Problem to solve
Return the lines below exactly as they appear, please, starting with the first and ending with the one that contains "- **Funcionalidades** (Slides".

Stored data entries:
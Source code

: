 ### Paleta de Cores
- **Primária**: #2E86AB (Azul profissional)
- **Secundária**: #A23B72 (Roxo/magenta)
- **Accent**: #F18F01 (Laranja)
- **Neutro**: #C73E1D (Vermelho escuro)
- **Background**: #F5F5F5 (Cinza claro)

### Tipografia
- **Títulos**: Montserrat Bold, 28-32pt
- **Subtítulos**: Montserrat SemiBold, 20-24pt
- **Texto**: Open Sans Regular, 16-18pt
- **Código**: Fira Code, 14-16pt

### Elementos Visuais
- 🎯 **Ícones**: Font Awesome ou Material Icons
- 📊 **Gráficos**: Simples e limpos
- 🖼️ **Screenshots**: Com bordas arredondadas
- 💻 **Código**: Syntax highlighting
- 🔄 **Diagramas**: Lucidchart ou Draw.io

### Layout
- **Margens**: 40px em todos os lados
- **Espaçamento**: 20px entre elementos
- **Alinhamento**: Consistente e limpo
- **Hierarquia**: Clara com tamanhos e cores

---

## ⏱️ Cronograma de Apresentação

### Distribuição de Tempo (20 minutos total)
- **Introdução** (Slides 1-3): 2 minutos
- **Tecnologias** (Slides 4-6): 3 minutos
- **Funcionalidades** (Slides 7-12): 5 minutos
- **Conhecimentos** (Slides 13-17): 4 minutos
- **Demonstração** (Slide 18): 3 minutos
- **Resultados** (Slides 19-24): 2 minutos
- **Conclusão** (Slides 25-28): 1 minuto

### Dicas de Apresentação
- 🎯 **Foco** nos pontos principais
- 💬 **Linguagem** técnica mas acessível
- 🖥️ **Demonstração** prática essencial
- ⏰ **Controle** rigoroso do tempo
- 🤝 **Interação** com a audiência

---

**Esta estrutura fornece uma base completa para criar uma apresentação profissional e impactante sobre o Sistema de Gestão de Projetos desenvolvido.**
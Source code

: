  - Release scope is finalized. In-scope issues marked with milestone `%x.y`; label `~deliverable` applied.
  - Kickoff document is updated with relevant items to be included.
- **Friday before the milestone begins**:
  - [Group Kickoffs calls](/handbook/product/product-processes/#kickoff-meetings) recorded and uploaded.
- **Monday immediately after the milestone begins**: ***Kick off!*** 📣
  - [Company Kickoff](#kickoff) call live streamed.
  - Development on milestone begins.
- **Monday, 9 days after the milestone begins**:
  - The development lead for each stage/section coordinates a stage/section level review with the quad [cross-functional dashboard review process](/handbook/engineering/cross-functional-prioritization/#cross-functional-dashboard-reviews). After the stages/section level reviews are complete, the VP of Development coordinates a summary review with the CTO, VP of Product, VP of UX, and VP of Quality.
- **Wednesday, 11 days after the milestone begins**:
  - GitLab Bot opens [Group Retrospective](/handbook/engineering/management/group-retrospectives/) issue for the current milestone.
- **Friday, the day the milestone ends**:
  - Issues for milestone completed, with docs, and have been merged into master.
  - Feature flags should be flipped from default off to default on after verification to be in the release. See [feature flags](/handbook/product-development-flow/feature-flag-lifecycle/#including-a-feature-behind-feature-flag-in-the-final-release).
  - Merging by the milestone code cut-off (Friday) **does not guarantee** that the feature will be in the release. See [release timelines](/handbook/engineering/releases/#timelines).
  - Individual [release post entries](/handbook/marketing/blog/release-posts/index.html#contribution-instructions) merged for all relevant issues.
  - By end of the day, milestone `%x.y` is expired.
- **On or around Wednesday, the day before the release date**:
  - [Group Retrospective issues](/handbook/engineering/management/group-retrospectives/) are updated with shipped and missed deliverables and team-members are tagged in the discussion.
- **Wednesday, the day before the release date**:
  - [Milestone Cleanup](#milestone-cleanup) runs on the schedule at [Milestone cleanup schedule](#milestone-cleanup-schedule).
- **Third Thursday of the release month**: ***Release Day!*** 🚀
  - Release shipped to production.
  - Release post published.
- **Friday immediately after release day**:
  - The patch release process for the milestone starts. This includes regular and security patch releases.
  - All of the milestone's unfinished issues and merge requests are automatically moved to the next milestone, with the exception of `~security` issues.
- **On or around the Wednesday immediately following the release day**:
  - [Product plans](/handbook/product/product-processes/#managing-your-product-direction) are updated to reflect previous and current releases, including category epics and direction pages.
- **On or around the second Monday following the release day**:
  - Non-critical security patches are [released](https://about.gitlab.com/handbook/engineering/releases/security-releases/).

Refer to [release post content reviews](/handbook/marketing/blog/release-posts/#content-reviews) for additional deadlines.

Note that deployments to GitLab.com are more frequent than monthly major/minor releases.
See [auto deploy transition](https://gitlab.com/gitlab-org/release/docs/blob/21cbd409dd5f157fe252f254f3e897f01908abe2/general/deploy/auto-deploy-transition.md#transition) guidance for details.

Result of this exercise
Source code

: ### Paleta de Cores
- **Primária**: #2E86AB (Azul profissional)
- **Secundária**: #A23B72 (Roxo/magenta)
- **Accent**: #F18F01 (Laranja)
- **Neutro**: #C73E1D (Vermelho escuro)
- **Background**: #F5F5F5 (Cinza claro)

### Tipografia
- **Títulos**: Montserrat Bold, 28-32pt
- **Subtítulos**: Montserrat SemiBold, 20-24pt
- **Texto**: Open Sans Regular, 16-18pt
- **Código**: Fira Code, 14-16pt

### Elementos Visuais
- 🎯 **Ícones**: Font Awesome ou Material Icons
- 📊 **Gráficos**: Simples e limpos
- 🖼️ **Screenshots**: Com bordas arredondadas
- 💻 **Código**: Syntax highlighting
- 🔄 **Diagramas**: Lucidchart ou Draw.io

### Layout
- **Margens**: 40px em todos os lados
- **Espaçamento**: 20px entre elementos
- **Alinhamento**: Consistente e limpo
- **Hierarquia**: Clara com tamanhos e cores

---

## ⏱️ Cronograma de Apresentação

### Distribuição de Tempo (20 minutos total)
- **Introdução** (Slides 1-3): 2 minutos
- **Tecnologias** (Slides 4-6): 3 minutos
- **Funcionalidades** (Slides 7-12): 5 minutos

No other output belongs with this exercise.